======== Data for this task ========
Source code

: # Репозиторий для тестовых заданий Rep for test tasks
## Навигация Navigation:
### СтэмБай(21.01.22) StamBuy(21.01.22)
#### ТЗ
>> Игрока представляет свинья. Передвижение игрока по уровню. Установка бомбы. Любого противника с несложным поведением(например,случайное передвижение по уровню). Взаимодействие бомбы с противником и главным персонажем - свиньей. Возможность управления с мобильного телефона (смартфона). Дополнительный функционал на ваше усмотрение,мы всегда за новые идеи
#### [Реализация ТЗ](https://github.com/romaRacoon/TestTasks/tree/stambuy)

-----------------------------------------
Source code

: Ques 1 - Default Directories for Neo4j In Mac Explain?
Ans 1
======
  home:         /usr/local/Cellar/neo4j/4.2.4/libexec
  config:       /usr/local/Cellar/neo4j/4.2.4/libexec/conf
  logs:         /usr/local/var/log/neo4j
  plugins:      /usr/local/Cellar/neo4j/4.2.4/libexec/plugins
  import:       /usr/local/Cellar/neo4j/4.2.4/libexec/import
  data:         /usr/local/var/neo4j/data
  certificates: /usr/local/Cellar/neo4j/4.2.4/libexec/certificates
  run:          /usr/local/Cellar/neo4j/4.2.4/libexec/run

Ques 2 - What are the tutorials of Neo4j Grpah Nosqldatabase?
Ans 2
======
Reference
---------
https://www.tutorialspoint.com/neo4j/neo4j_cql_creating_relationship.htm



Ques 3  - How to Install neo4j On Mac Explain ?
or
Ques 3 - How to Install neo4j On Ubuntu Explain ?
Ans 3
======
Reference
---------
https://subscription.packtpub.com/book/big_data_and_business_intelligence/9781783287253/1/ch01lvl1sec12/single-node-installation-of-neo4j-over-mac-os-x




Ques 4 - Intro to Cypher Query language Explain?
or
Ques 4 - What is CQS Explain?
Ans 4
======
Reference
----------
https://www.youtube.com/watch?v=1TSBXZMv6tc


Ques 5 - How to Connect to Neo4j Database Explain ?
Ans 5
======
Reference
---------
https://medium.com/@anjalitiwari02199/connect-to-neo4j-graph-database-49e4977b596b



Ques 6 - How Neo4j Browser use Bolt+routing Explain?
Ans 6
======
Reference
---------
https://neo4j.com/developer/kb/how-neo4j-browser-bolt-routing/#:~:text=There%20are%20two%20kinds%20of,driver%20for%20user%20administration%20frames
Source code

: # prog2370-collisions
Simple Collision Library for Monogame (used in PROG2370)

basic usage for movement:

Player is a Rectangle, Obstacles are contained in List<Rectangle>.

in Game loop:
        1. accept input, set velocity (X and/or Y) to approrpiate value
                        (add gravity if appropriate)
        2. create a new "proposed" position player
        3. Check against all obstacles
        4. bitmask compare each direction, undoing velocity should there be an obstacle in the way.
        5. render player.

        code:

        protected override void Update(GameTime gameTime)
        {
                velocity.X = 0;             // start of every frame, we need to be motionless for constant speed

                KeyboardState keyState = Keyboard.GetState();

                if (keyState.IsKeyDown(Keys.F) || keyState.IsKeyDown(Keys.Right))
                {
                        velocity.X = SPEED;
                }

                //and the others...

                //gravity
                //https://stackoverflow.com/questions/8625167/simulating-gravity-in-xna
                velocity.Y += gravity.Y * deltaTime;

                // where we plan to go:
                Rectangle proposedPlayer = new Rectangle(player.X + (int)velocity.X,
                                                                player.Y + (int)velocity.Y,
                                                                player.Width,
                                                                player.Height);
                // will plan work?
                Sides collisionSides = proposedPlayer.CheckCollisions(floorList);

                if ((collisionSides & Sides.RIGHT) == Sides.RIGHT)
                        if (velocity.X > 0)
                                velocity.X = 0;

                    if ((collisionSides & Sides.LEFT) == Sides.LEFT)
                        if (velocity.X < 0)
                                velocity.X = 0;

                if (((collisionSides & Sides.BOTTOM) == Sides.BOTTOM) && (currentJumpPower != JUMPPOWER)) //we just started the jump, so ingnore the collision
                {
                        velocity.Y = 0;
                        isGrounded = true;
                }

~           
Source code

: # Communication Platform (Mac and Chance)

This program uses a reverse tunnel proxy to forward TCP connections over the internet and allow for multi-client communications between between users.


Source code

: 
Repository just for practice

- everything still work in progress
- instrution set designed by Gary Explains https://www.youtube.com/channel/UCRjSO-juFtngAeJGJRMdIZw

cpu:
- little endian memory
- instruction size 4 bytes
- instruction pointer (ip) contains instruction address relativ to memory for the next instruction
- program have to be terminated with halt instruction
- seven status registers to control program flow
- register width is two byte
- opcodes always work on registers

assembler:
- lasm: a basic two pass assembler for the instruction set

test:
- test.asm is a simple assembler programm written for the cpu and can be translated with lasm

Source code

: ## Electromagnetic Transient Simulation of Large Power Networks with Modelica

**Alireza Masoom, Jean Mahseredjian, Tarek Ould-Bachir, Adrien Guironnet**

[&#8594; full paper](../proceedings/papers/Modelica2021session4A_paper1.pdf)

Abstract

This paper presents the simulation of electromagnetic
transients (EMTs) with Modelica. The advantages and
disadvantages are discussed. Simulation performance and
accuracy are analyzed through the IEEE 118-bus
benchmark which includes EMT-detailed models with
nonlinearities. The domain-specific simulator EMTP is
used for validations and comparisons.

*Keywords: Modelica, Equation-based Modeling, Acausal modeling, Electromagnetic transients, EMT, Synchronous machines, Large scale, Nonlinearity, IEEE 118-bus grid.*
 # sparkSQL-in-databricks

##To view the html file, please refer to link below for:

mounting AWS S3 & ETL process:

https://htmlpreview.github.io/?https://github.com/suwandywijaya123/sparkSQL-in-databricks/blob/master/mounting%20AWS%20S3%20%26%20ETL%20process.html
========
▸ **Exercise directions**: Print again each line of the listing above, exactly as it appears.

▸ **Output of the task**:
Source code

: # Репозиторий для тестовых заданий Rep for test tasks
## Навигация Navigation:
### СтэмБай(21.01.22) StamBuy(21.01.22)
#### ТЗ
>> Игрока представляет свинья. Передвижение игрока по уровню. Установка бомбы. Любого противника с несложным поведением(например,случайное передвижение по уровню). Взаимодействие бомбы с противником и главным персонажем - свиньей. Возможность управления с мобильного телефона (смартфона). Дополнительный функционал на ваше усмотрение,мы всегда за новые идеи
#### [Реализация ТЗ](https://github.com/romaRacoon/TestTasks/tree/stambuy)

-----------------------------------------
Source code

: Ques 1 - Default Directories for Neo4j In Mac Explain?
Ans 1
======
  home:         /usr/local/Cellar/neo4j/4.2.4/libexec
  config:       /usr/local/Cellar/neo4j/4.2.4/libexec/conf
  logs:         /usr/local/var/log/neo4j
  plugins:      /usr/local/Cellar/neo4j/4.2.4/libexec/plugins
  import:       /usr/local/Cellar/neo4j/4.2.4/libexec/import
  data:         /usr/local/var/neo4j/data
  certificates: /usr/local/Cellar/neo4j/4.2.4/libexec/certificates
  run:          /usr/local/Cellar/neo4j/4.2.4/libexec/run

Ques 2 - What are the tutorials of Neo4j Grpah Nosqldatabase?
Ans 2
======
Reference
---------
https://www.tutorialspoint.com/neo4j/neo4j_cql_creating_relationship.htm



Ques 3  - How to Install neo4j On Mac Explain ?
or
Ques 3 - How to Install neo4j On Ubuntu Explain ?
Ans 3
======
Reference
---------
https://subscription.packtpub.com/book/big_data_and_business_intelligence/9781783287253/1/ch01lvl1sec12/single-node-installation-of-neo4j-over-mac-os-x




Ques 4 - Intro to Cypher Query language Explain?
or
Ques 4 - What is CQS Explain?
Ans 4
======
Reference
----------
https://www.youtube.com/watch?v=1TSBXZMv6tc


Ques 5 - How to Connect to Neo4j Database Explain ?
Ans 5
======
Reference
---------
https://medium.com/@anjalitiwari02199/connect-to-neo4j-graph-database-49e4977b596b



Ques 6 - How Neo4j Browser use Bolt+routing Explain?
Ans 6
======
Reference
---------
https://neo4j.com/developer/kb/how-neo4j-browser-bolt-routing/#:~:text=There%20are%20two%20kinds%20of,driver%20for%20user%20administration%20frames
Source code

: # prog2370-collisions
Simple Collision Library for Monogame (used in PROG2370)

basic usage for movement:

Player is a Rectangle, Obstacles are contained in List<Rectangle>.

in Game loop:
        1. accept input, set velocity (X and/or Y) to approrpiate value
                        (add gravity if appropriate)
        2. create a new "proposed" position player
        3. Check against all obstacles
        4. bitmask compare each direction, undoing velocity should there be an obstacle in the way.
        5. render player.

        code:

        protected override void Update(GameTime gameTime)
        {
                velocity.X = 0;             // start of every frame, we need to be motionless for constant speed

                KeyboardState keyState = Keyboard.GetState();

                if (keyState.IsKeyDown(Keys.F) || keyState.IsKeyDown(Keys.Right))
                {
                        velocity.X = SPEED;
                }

                //and the others...

                //gravity
                //https://stackoverflow.com/questions/8625167/simulating-gravity-in-xna
                velocity.Y += gravity.Y * deltaTime;

                // where we plan to go:
                Rectangle proposedPlayer = new Rectangle(player.X + (int)velocity.X,
                                                                player.Y + (int)velocity.Y,
                                                                player.Width,
                                                                player.Height);
                // will plan work?
                Sides collisionSides = proposedPlayer.CheckCollisions(floorList);

                if ((collisionSides & Sides.RIGHT) == Sides.RIGHT)
                        if (velocity.X > 0)
                                velocity.X = 0;

                    if ((collisionSides & Sides.LEFT) == Sides.LEFT)
                        if (velocity.X < 0)
                                velocity.X = 0;

                if (((collisionSides & Sides.BOTTOM) == Sides.BOTTOM) && (currentJumpPower != JUMPPOWER)) //we just started the jump, so ingnore the collision
                {
                        velocity.Y = 0;
                        isGrounded = true;
                }

~           
Source code

: # Communication Platform (Mac and Chance)

This program uses a reverse tunnel proxy to forward TCP connections over the internet and allow for multi-client communications between between users.


Source code

: 
Repository just for practice

- everything still work in progress
- instrution set designed by Gary Explains https://www.youtube.com/channel/UCRjSO-juFtngAeJGJRMdIZw

cpu:
- little endian memory
- instruction size 4 bytes
- instruction pointer (ip) contains instruction address relativ to memory for the next instruction
- program have to be terminated with halt instruction
- seven status registers to control program flow
- register width is two byte
- opcodes always work on registers

assembler:
- lasm: a basic two pass assembler for the instruction set

test:
- test.asm is a simple assembler programm written for the cpu and can be translated with lasm

Source code

: ## Electromagnetic Transient Simulation of Large Power Networks with Modelica

**Alireza Masoom, Jean Mahseredjian, Tarek Ould-Bachir, Adrien Guironnet**

[&#8594; full paper](../proceedings/papers/Modelica2021session4A_paper1.pdf)

Abstract

This paper presents the simulation of electromagnetic
transients (EMTs) with Modelica. The advantages and
disadvantages are discussed. Simulation performance and
accuracy are analyzed through the IEEE 118-bus
benchmark which includes EMT-detailed models with
nonlinearities. The domain-specific simulator EMTP is
used for validations and comparisons.

*Keywords: Modelica, Equation-based Modeling, Acausal modeling, Electromagnetic transients, EMT, Synchronous machines, Large scale, Nonlinearity, IEEE 118-bus grid.*
 # sparkSQL-in-databricks

##To view the html file, please refer to link below for:

mounting AWS S3 & ETL process:

https://htmlpreview.github.io/?https://github.com/suwandywijaya123/sparkSQL-in-databricks/blob/master/mounting%20AWS%20S3%20%26%20ETL%20process.html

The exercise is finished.